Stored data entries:
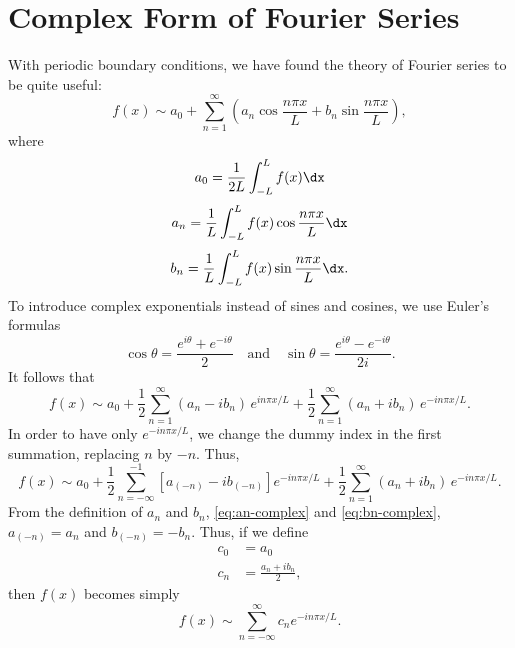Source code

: \section{Complex Form of Fourier Series}
\label{sec:complex-fourier}

With periodic boundary conditions, we have found the theory of Fourier series to be quite useful:
\begin{equation}
\label{eq:fourier-real}
f(x) \sim a_0 + \sum_{n=1}^{\infty}\left(a_n \cos \frac{n\pi x}{L} + b_n \sin \frac{n\pi x}{L}\right),
\end{equation}
where
\begin{equation}
\label{eq:a0-complex}
a_0 = \frac{1}{2L}\int_{-L}^{L} f(x)\dx
\end{equation}
\begin{equation}
\label{eq:an-complex}
a_n = \frac{1}{L}\int_{-L}^{L} f(x)\cos\frac{n\pi x}{L}\dx
\end{equation}
\begin{equation}
\label{eq:bn-complex}
b_n = \frac{1}{L}\int_{-L}^{L} f(x)\sin\frac{n\pi x}{L}\dx.
\end{equation}
To introduce complex exponentials instead of sines and cosines, we use Euler's formulas
\[
\cos\theta = \frac{e^{i\theta} + e^{-i\theta}}{2} \quad \text{and} \quad \sin\theta = \frac{e^{i\theta} - e^{-i\theta}}{2i}.
\]
It follows that
\begin{equation}
\label{eq:fourier-mixed}
f(x) \sim a_0 + \frac{1}{2}\sum_{n=1}^{\infty}(a_n - ib_n)\,e^{in\pi x/L} + \frac{1}{2}\sum_{n=1}^{\infty}(a_n + ib_n)\,e^{-in\pi x/L}.
\end{equation}
In order to have only $e^{-in\pi x/L}$, we change the dummy index in the first summation, replacing $n$ by $-n$.  Thus,
\[
f(x) \sim a_0 + \frac{1}{2}\sum_{n=-\infty}^{-1}\left[a_{(-n)} - ib_{(-n)}\right]e^{-in\pi x/L} + \frac{1}{2}\sum_{n=1}^{\infty}(a_n + ib_n)\,e^{-in\pi x/L}.
\]
From the definition of $a_n$ and $b_n$, \eqref{eq:an-complex} and \eqref{eq:bn-complex}, $a_{(-n)} = a_n$ and $b_{(-n)} = -b_n$.  Thus, if we define
\begin{align*}
c_0 &= a_0 \\
c_n &= \frac{a_n + ib_n}{2},
\end{align*}
then $f(x)$ becomes simply
\begin{equation}
\label{eq:complex-fourier}
\boxed{f(x) \sim \sum_{n=-\infty}^{\infty} c_n e^{-in\pi x/L}.}
\end{equation}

▶ _WHAT IS REQUIRED_: Among the records, find every line with the word "left" and copy it.

▶ _TASK SOLUTION_:
f(x) \sim a_0 + \sum_{n=1}^{\infty}\left(a_n \cos \frac{n\pi x}{L} + b_n \sin \frac{n\pi x}{L}\right),
f(x) \sim a_0 + \frac{1}{2}\sum_{n=-\infty}^{-1}\left[a_{(-n)} - ib_{(-n)}\right]e^{-in\pi x/L} + \frac{1}{2}\sum_{n=1}^{\infty}(a_n + ib_n)\,e^{-in\pi x/L}.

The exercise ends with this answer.